Unbalanced and unsustainable – this is the wrong kind of growth
This article explains why the Heseltine “No Stone Unturned in Pursuit of Growth” agenda could fail. I have an article being developed for publication in a new book to come out by my great friend Professor Gerard McElwee of Sheffield Hallam next year. It speaks about the sustainable communities outcomes of Leader in rural economies as the antidote to growth at any price. This article explains:
The economy is growing, but business investment remains at rock bottom, and despite a near 25pc devaluation in Britain’s trade weighted exchange rate since the crisis began, there is very little evidence of significant improvements in net trade either.
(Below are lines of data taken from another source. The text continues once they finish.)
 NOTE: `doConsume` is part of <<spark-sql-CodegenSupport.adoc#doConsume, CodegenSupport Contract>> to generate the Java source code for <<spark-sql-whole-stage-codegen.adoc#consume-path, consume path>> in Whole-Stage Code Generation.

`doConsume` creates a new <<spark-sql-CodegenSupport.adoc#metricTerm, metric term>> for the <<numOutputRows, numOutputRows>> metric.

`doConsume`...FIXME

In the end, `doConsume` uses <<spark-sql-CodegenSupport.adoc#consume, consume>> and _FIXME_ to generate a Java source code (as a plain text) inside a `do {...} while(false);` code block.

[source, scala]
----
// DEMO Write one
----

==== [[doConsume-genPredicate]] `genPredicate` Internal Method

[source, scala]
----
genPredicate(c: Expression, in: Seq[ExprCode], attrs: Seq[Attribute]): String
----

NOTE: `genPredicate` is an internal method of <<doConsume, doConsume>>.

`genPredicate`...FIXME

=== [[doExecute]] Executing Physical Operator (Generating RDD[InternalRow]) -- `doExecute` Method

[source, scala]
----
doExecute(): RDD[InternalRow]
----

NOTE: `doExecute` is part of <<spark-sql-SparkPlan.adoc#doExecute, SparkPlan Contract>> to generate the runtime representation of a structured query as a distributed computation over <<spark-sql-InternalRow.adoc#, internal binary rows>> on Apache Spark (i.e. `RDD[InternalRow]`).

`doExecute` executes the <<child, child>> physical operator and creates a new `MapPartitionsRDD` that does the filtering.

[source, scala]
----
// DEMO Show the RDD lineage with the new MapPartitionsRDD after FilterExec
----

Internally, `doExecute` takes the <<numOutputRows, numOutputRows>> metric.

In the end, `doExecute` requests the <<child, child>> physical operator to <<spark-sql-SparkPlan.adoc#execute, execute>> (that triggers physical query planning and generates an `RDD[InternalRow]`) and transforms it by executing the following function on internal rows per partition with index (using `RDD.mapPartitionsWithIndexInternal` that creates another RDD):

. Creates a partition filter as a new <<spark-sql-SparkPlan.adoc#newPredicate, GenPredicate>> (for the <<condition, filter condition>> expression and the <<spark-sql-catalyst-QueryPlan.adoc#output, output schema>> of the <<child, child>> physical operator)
Recent data point to an upswing in manufacturing, but we’ve seen these mini-revivals before, and regrettably, the big picture is that consumption is still the main force keeping output alive, not production. The UK is getting the growth in demand, but it is not getting the growth in capacity to sustain it.
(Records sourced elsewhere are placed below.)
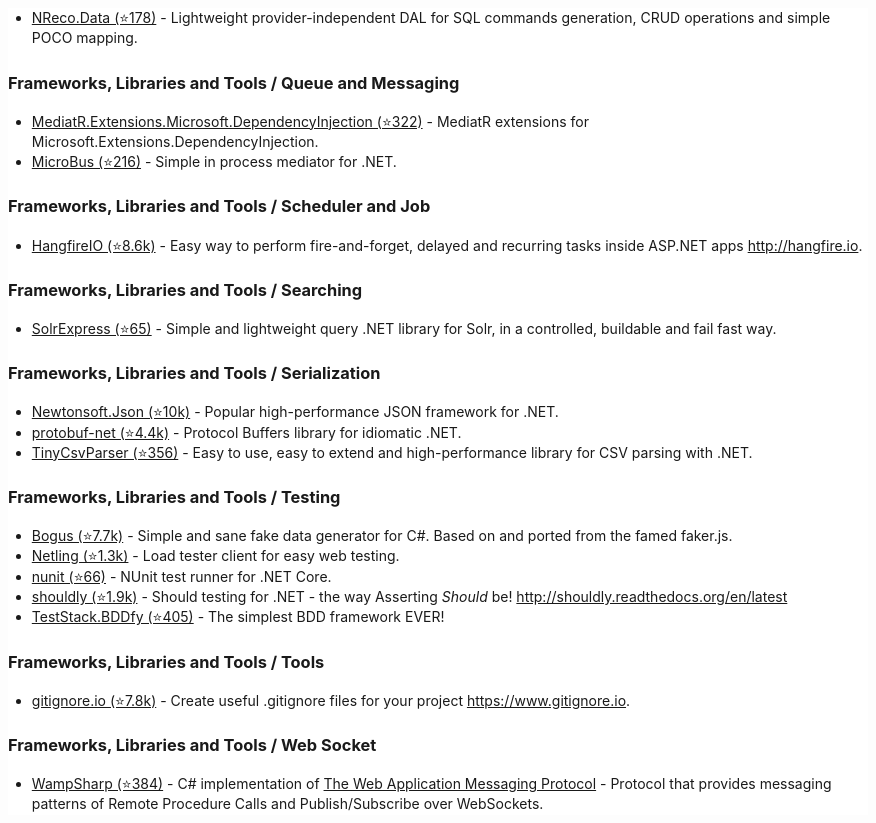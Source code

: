 *   [NReco.Data (⭐178)](https://github.com/nreco/data) - Lightweight provider-independent DAL for SQL commands generation, CRUD operations and simple POCO mapping.

### Frameworks, Libraries and Tools / Queue and Messaging

*   [MediatR.Extensions.Microsoft.DependencyInjection (⭐322)](https://github.com/jbogard/MediatR.Extensions.Microsoft.DependencyInjection) - MediatR extensions for Microsoft.Extensions.DependencyInjection.
*   [MicroBus (⭐216)](https://github.com/Lavinski/Enexure.MicroBus) - Simple in process mediator for .NET.

### Frameworks, Libraries and Tools / Scheduler and Job

*   [HangfireIO (⭐8.6k)](https://github.com/HangfireIO/Hangfire) - Easy way to perform fire-and-forget, delayed and recurring tasks inside ASP.NET apps <http://hangfire.io>.

### Frameworks, Libraries and Tools / Searching

*   [SolrExpress (⭐65)](https://github.com/solr-express/solr-express) - Simple and lightweight query .NET library for Solr, in a controlled, buildable and fail fast way.

### Frameworks, Libraries and Tools / Serialization

*   [Newtonsoft.Json (⭐10k)](https://github.com/JamesNK/Newtonsoft.Json) - Popular high-performance JSON framework for .NET.
*   [protobuf-net (⭐4.4k)](https://github.com/mgravell/protobuf-net/) - Protocol Buffers library for idiomatic .NET.
*   [TinyCsvParser (⭐356)](https://github.com/bytefish/TinyCsvParser) - Easy to use, easy to extend and high-performance library for CSV parsing with .NET.

### Frameworks, Libraries and Tools / Testing

*   [Bogus (⭐7.7k)](https://github.com/bchavez/Bogus) - Simple and sane fake data generator for C#. Based on and ported from the famed faker.js.
*   [Netling (⭐1.3k)](https://github.com/hallatore/Netling) - Load tester client for easy web testing.
*   [nunit (⭐66)](https://github.com/nunit/dotnet-test-nunit) - NUnit test runner for .NET Core.
*   [shouldly (⭐1.9k)](https://github.com/shouldly/shouldly) - Should testing for .NET - the way Asserting *Should* be! <http://shouldly.readthedocs.org/en/latest>
*   [TestStack.BDDfy (⭐405)](https://github.com/TestStack/TestStack.BDDfy) - The simplest BDD framework EVER!

### Frameworks, Libraries and Tools / Tools

*   [gitignore.io (⭐7.8k)](https://github.com/joeblau/gitignore.io) - Create useful .gitignore files for your project <https://www.gitignore.io>.

### Frameworks, Libraries and Tools / Web Socket

*   [WampSharp (⭐384)](https://github.com/Code-Sharp/WampSharp) - C# implementation of [The Web Application Messaging Protocol](http://wamp-proto.org/) - Protocol that provides messaging patterns of Remote Procedure Calls and Publish/Subscribe over WebSockets.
Worse, real wages are continuing to fall, even though we are spending more. As a result, the savings rate has once again fallen to perilously low levels.
Sir Mervyn King, former Governor of the Bank of England, has coined the term “the paradox of policy” to explain this phenomenon. The Bank of England is deliberately pursuing a policy that brings about the opposite in the short term of what it wants to achieve in the long run – it has been supporting spending with unprecedented quantities of loose money even though it knows that ultimately Britain must raise national savings substantially.
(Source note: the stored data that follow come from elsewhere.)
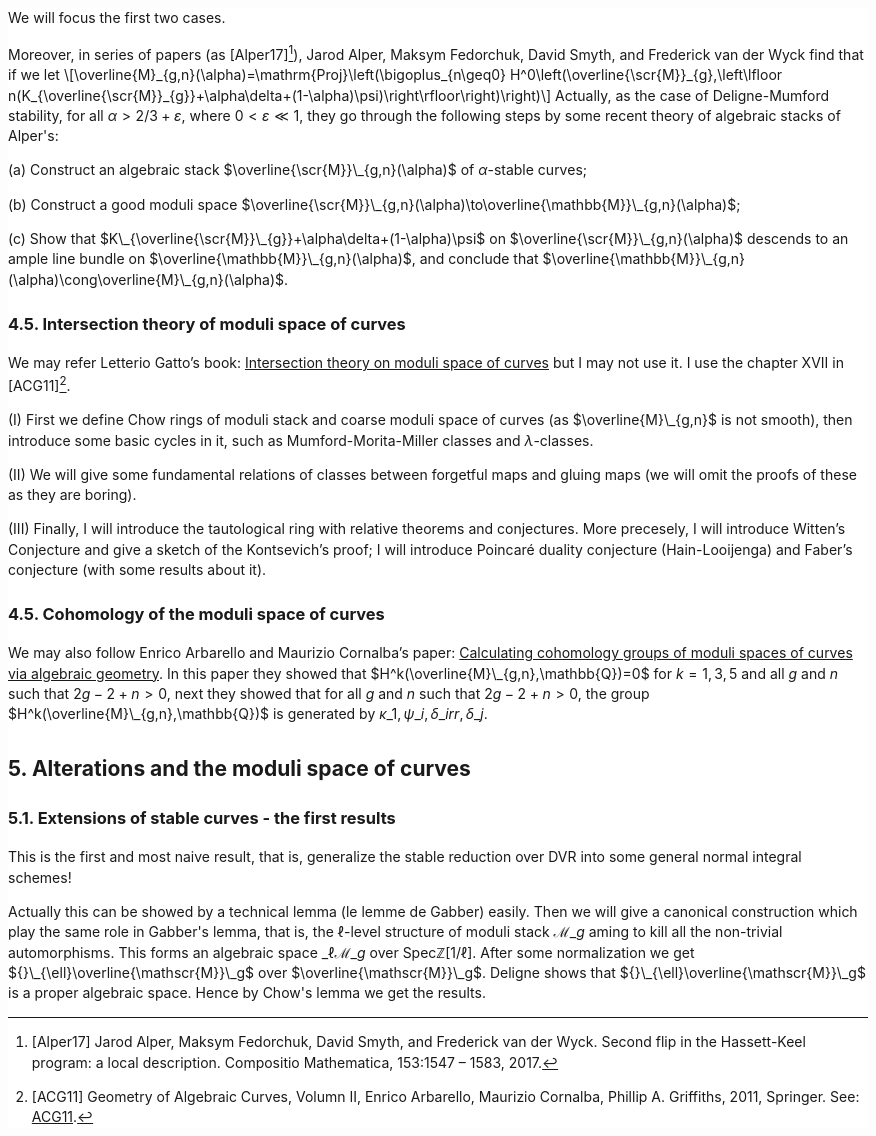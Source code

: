 
We will focus the first two cases.

Moreover, in series of papers (as [Alper17][^13]), Jarod Alper, Maksym Fedorchuk, David Smyth, and Frederick van der Wyck find that if we let
\\[\overline{M}\_{g,n}(\alpha)=\mathrm{Proj}\left(\bigoplus\_{n\geq0}
H^0\left(\overline{\scr{M}}\_{g},\left\lfloor n(K\_{\overline{\scr{M}}\_{g}}+\alpha\delta+(1-\alpha)\psi)\right\rfloor\right)\right)\\]
Actually, as the case of Deligne-Mumford stability, for all $\alpha>2/3+\varepsilon$, where $0<\varepsilon\ll 1$, they go through the following steps by some recent theory of algebraic stacks of Alper's:

(a) Construct an algebraic stack $\overline{\scr{M}}\_{g,n}(\alpha)$ of $\alpha$-stable curves;

(b) Construct a good moduli space $\overline{\scr{M}}\_{g,n}(\alpha)\to\overline{\mathbb{M}}\_{g,n}(\alpha)$;

(c) Show that $K\_{\overline{\scr{M}}\_{g}}+\alpha\delta+(1-\alpha)\psi$ on $\overline{\scr{M}}\_{g,n}(\alpha)$
descends to an ample line bundle on $\overline{\mathbb{M}}\_{g,n}(\alpha)$, and conclude that
$\overline{\mathbb{M}}\_{g,n}(\alpha)\cong\overline{M}\_{g,n}(\alpha)$.

### 4.5. Intersection theory of moduli space of curves

We may refer Letterio Gatto’s book: [Intersection theory on moduli space of curves](https://impa.br/wp-content/uploads/2017/04/Mon_61.pdf) but I may not use it. I use the chapter XVII in [ACG11][^1]. 

(I) First we define Chow rings of moduli stack and coarse moduli space of curves (as $\overline{M}\_{g,n}$ is not smooth), then introduce some basic cycles in it, such as Mumford-Morita-Miller classes and $\lambda$-classes. 

(II) We will give some fundamental relations of classes between forgetful maps and gluing maps (we will omit the proofs of these as they are boring). 

(III) Finally, I will introduce the tautological ring with relative theorems and conjectures. More precesely, I will introduce Witten’s Conjecture and give a sketch of the Kontsevich’s proof; I will introduce Poincaré duality conjecture (Hain-Looijenga) and Faber’s conjecture (with some results about it).

### 4.5. Cohomology of the moduli space of curves

We may also follow Enrico Arbarello and Maurizio Cornalba’s paper: [Calculating cohomology groups of moduli spaces of curves via algebraic geometry](http://www.numdam.org/item/PMIHES_1998__88__97_0.pdf). In this paper they showed that $H^k(\overline{M}\_{g,n},\mathbb{Q})=0$ for $k=1,3,5$ and all $g$ and $n$ such that $2g-2+n>0$, next they showed that for all $g$ and $n$ such that $2g-2+n>0$, the group $H^k(\overline{M}\_{g,n},\mathbb{Q})$ is generated by $\kappa\_1,\psi\_i,\delta\_{irr},\delta\_j$.

## 5. Alterations and the moduli space of curves
### 5.1. Extensions of stable curves - the first results

This is the first and most naive result, that is, generalize the stable reduction over DVR into some general normal integral schemes!

Actually this can be showed by a technical lemma (le lemme de Gabber) easily. Then we will give a canonical construction which play the same role in Gabber's lemma, that is, the $\ell$-level structure of moduli stack $\mathscr{M}\_g$ aming to kill all the non-trivial automorphisms. This forms an algebraic space ${}\_{\ell}\mathscr{M}\_g$ over $\mathrm{Spec}\mathbb{Z}[1/\ell]$. After some normalization we get ${}\_{\ell}\overline{\mathscr{M}}\_g$ over $\overline{\mathscr{M}}\_g$. Deligne shows that ${}\_{\ell}\overline{\mathscr{M}}\_g$ is a proper algebraic space. Hence by Chow's lemma we get the results.


[^1]: [ACG11] Geometry of Algebraic Curves, Volumn II, Enrico Arbarello, Maurizio Cornalba, Phillip A. Griffiths, 2011, Springer. See: [ACG11](https://link.springer.com/book/10.1007/978-3-540-69392-5).
[^2]: [ACGH85] Enrico Arbarello, Maurizio Cornalba, Phillip A. Griffiths, and Joe Harris. Geometry of Algebraic Curves, Volume I, volume 267. Springer, 1985.
[^3]: [Har77] Robin Hartshorne. Algebraic geometry, volume 52. Springer Science & Business Media, 1977.
[^4]: [SM] Jarod Alper. Stacks and Moduli. 2022-10-13. See: [Stacks and Moduli](https://sites.math.washington.edu/~jarod/moduli.pdf).
[^5]: [MO16] Martin Olsson. Algebraic spaces and stacks, volume 62. American Mathematical Soc, 2016.
[^6]: [Teich13] John H. Hubbard and Sarah Koch, An analytic construction of the Deligne-Mumford compactification of the moduli space of curves, [An analytic construction of the Deligne-Mumford compactification of the moduli space of curves](https://arxiv.org/abs/1301.0062).
[^7]: [BiMC21] Irene Schwarz. Birational geometry of moduli spaces of pointed curves, 2021.
[^8]: [Harer83] John Harer. The second homology group of the mapping class group of an orientable surface. Inventiones Mathematicae, 72(2):221–239, 1983.
[^9]: [Harer88] John Harer. The cohomology of the moduli space of curves. In Theory of moduli, pages 138–221. Springer, 1988.
[^10]: [BiMS10] Izzet Coskun. Birational geometry of moduli spaces. [Birational geometry of moduli spaces](http://homepages.math.uic.edu/~coskun/utah-notes.pdf), 2010.
[^11]: [GKM02] Angela Gibney, Sean Keel, and Ian Morrison. Towards the ample cone of $\overline{M}\_{g,n}$. J. Amer. Math. Soc, 15, 2002.
[^12]: [Alt98] Dan Abramovich, Frans Oort. Alterations and resolution of singularities. 1998. [arXiv:math/9806100](https://arxiv.org/abs/math/9806100)
[^13]: [Alper17] Jarod Alper, Maksym Fedorchuk, David Smyth, and Frederick van der Wyck. Second flip in the Hassett-Keel program: a local description. Compositio Mathematica, 153:1547 – 1583, 2017.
This approach might be regarded as merely delaying the inevitable, but it’s hard to see the alternatives; doing anything else would only have recreated in Britain the same depression and economic atrophy that afflicts the eurozone periphery. Britain is too indebted to be able to tolerate a rapid return to higher interest rates.
The key point about policy was recently articulated by Sir Mervyn in his valedictory speech: “The real challenge – on a global scale – is to rebalance the world economy so that very low interest rates are not required to exhort deficit countries to spend in order to absorb the surpluses elsewhere.”
As Britain demonstrated after exiting the ERM, it is perfectly possible to have growth, rebalancing and fiscal consolidation all occurring coincidentally, but it requires rising demand in major trading partners. The eurozone crisis has snuffed out all hope of such a benign adjustment for the foreseeable future, leaving Britain again dependent on credit-fuelled domestic demand and whatever success it can achieve in neglected markets further afield.